Conversion pipeline: Remove encoding declaraions from HTML documents to guarantee that there is only a single encoding declaration in the output HTML. Fixes #773337 (html2epub convertion produces double "charset" directive in EPUB)

2025-07-09 03:04:10 -04:00 · 2011-04-29 10:32:27 -06:00 · 2011-04-29 10:32:27 -06:00 · b9098e8520
commit b9098e8520
parent 107912f63f
1 changed files with 2 additions and 1 deletions
--- a/src/calibre/ebooks/oeb/base.py
+++ b/src/calibre/ebooks/oeb/base.py
@ -16,7 +16,7 @@ from urllib import unquote as urlunquote
 from lxml import etree, html
 from calibre.constants import filesystem_encoding, __version__
 from calibre.translations.dynamic import translate
-from calibre.ebooks.chardet import xml_to_unicode
+from calibre.ebooks.chardet import xml_to_unicode, strip_encoding_declarations
 from calibre.ebooks.oeb.entitydefs import ENTITYDEFS
 from calibre.ebooks.conversion.preprocess import CSSPreProcessor
 from calibre import isbytestring, as_unicode, get_types_map
@ -853,6 +853,7 @@ class Manifest(object):
            self.oeb.log.debug('Parsing', self.href, '...')

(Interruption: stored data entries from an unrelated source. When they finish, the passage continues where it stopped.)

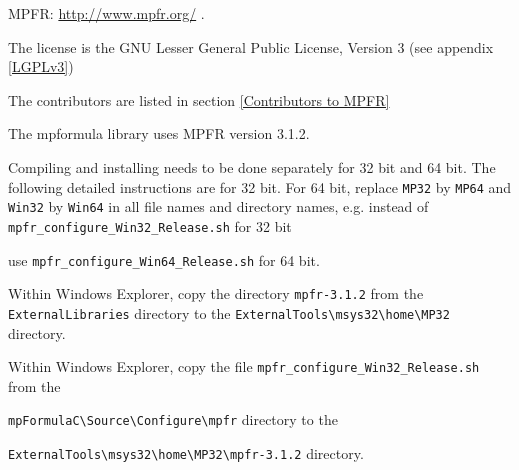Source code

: MPFR: \href{http://www.mpfr.org/}{http://www.mpfr.org/} . 

The license is the GNU Lesser General Public License, Version 3 (see appendix \ref{LGPLv3})

The contributors are listed in section \ref{Contributors to MPFR}

The mpformula library uses MPFR version 3.1.2.


\vpara
Compiling and installing needs to be done separately for 32 bit and 64 bit. The following detailed instructions are for 32 bit. For 64 bit, replace \verb|MP32| by \verb|MP64| and \verb|Win32| by  \verb|Win64| in all file names and directory names, e.g. instead of \verb|mpfr_configure_Win32_Release.sh| for 32 bit

use \verb|mpfr_configure_Win64_Release.sh| for 64 bit.

\vpara
Within Windows Explorer, copy the directory \verb|mpfr-3.1.2|  from the \verb|ExternalLibraries|
directory to the \verb|ExternalTools\msys32\home\MP32| directory. 

\vpara
Within Windows Explorer, copy the file \verb|mpfr_configure_Win32_Release.sh|  from the

\verb|mpFormulaC\Source\Configure\mpfr| directory to the 

\verb|ExternalTools\msys32\home\MP32\mpfr-3.1.2| directory.  



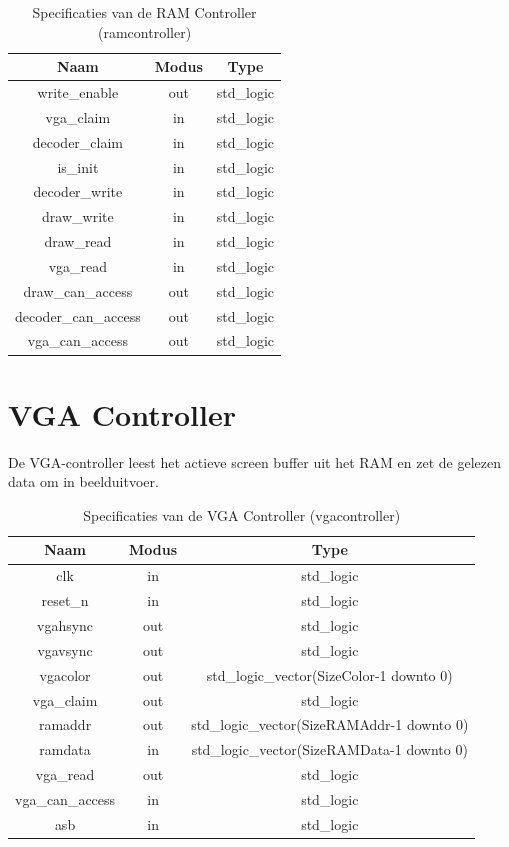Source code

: \documentclass{scrreprt} %
\begin{document}
\begin{table}[H]
\centering
\caption{Specificaties van de RAM Controller (ramcontroller)}
\label{tab:spec-ramcontroller}
\begin{tabular}{c c c}
	\hline\hline
 	Naam & Modus & Type\\
 	\hline	
	write\_enable & out & std\_logic\\
	vga\_claim & in & std\_logic\\
	decoder\_claim & in & std\_logic\\
	is\_init & in & std\_logic\\
	decoder\_write & in & std\_logic\\
	draw\_write & in & std\_logic\\
	draw\_read & in & std\_logic\\
	vga\_read & in & std\_logic\\
	draw\_can\_access & out & std\_logic\\
	decoder\_can\_access & out & std\_logic\\
	vga\_can\_access & out & std\_logic\\
  	\hline
\end{tabular}
\end{table}

\section{VGA Controller}
De VGA-controller leest het actieve screen buffer uit het RAM en zet de gelezen data om in beelduitvoer.

\begin{table}[H]
\centering
\caption{Specificaties van de VGA Controller (vgacontroller)}
\label{tab:spec-vgacontroller}
\begin{tabular}{c c c}
	\hline\hline
 	Naam & Modus & Type\\
 	\hline	
	clk & in & std\_logic \\ 
	reset\_n & in & std\_logic \\ 
	vgahsync & out & std\_logic \\ 
	vgavsync & out & std\_logic \\ 
	vgacolor & out & std\_logic\_vector(SizeColor-1 downto 0) \\
	vga\_claim & out & std\_logic \\ 
	ramaddr & out & std\_logic\_vector(SizeRAMAddr-1 downto 0) \\
	ramdata & in & std\_logic\_vector(SizeRAMData-1 downto 0) \\ 
	vga\_read & out & std\_logic \\
	vga\_can\_access & in & std\_logic \\
	asb & in & std\_logic \\
  	\hline
\end{tabular}
\end{table}
\end{document}

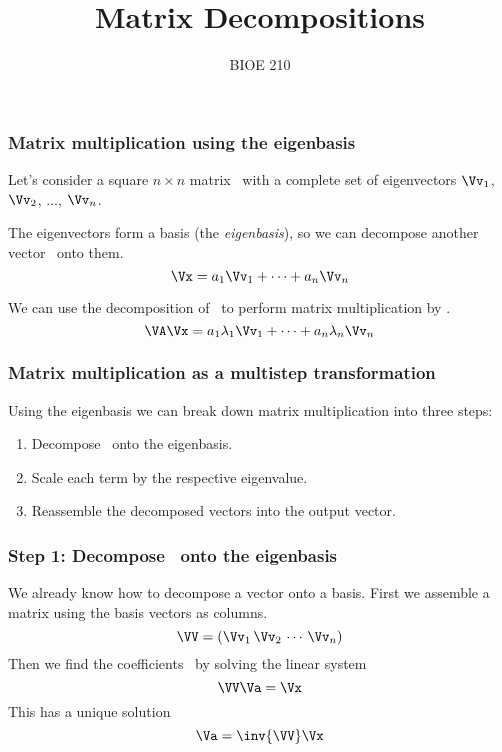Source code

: \documentclass{beamer}
\title{Matrix Decompositions}
\date{}
\author{BIOE 210}
\begin{document}
\maketitle

\begin{frame}
\frametitle{Matrix multiplication using the eigenbasis}

Let's consider a square $n\times n$ matrix \VA\ with a complete set of eigenvectors $\Vv_1$, $\Vv_2$, $\ldots$, $\Vv_n$.

\bigskip
The eigenvectors form a basis (the \emph{eigenbasis}), so we can decompose another vector \Vx\ onto them.
\[ \Vx = a_1\Vv_1 + \cdots + a_n\Vv_n \]

We can use the decomposition of \Vx\ to perform matrix multiplication by \VA.
\[ \VA\Vx = a_1\lambda_1\Vv_1 + \cdots + a_n\lambda_n\Vv_n \]
\end{frame}


\begin{frame}
\frametitle{Matrix multiplication as a multistep transformation}

Using the eigenbasis we can break down matrix multiplication into three steps:
\begin{enumerate}
	\item Decompose \Vx\ onto the eigenbasis.
	\item Scale each term by the respective eigenvalue.
	\item Reassemble the decomposed vectors into the output vector.
\end{enumerate}
\end{frame}

\begin{frame}
\frametitle{Step 1: Decompose \Vx\ onto the eigenbasis}

We already know how to decompose a vector onto a basis. First we assemble a matrix using the basis vectors as columns.
\[ \VV = \left(\Vv_1\, \Vv_2\, \cdots\, \Vv_n\right) \]
Then we find the coefficients \Va\ by solving the linear system
\[ \VV\Va = \Vx \]
This has a unique solution
\[ \Va = \inv{\VV}\Vx \]
\end{frame}
\end{document}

            # Convert to Unicode and normalize line endings
            data = self.oeb.decode(data)
            data = strip_encoding_declarations(data)
            data = self.oeb.html_preprocessor(data)
            # There could be null bytes in data if it had &#0; entities in it
            data = data.replace('\0', '')